[What you have to do]
Among the entries below, tally each line in which the word "Data" is found, then state the tally alone.

[Record extracts]
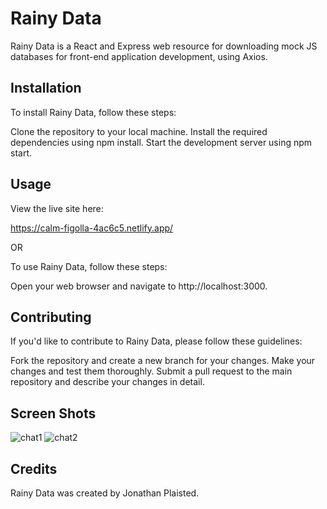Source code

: # Rainy Data

Rainy Data is a React and Express web resource for downloading mock JS databases for front-end application development, using Axios.

## Installation

To install Rainy Data, follow these steps:

Clone the repository to your local machine.
Install the required dependencies using npm install.
Start the development server using npm start.

## Usage

View the live site here:

https://calm-figolla-4ac6c5.netlify.app/

OR

To use Rainy Data, follow these steps:

Open your web browser and navigate to http://localhost:3000.

## Contributing

If you'd like to contribute to Rainy Data, please follow these guidelines:

Fork the repository and create a new branch for your changes.
Make your changes and test them thoroughly.
Submit a pull request to the main repository and describe your changes in detail.

## Screen Shots

![chat1](https://user-images.githubusercontent.com/55415399/223567015-c9acdc44-cb7a-4eb0-ad0d-c3c06766a322.JPG)
![chat2](https://user-images.githubusercontent.com/55415399/223567025-aec76580-337b-4d73-bf4d-1265fcb72be0.JPG)


## Credits
Rainy Data was created by Jonathan Plaisted.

[Answer to this task]
6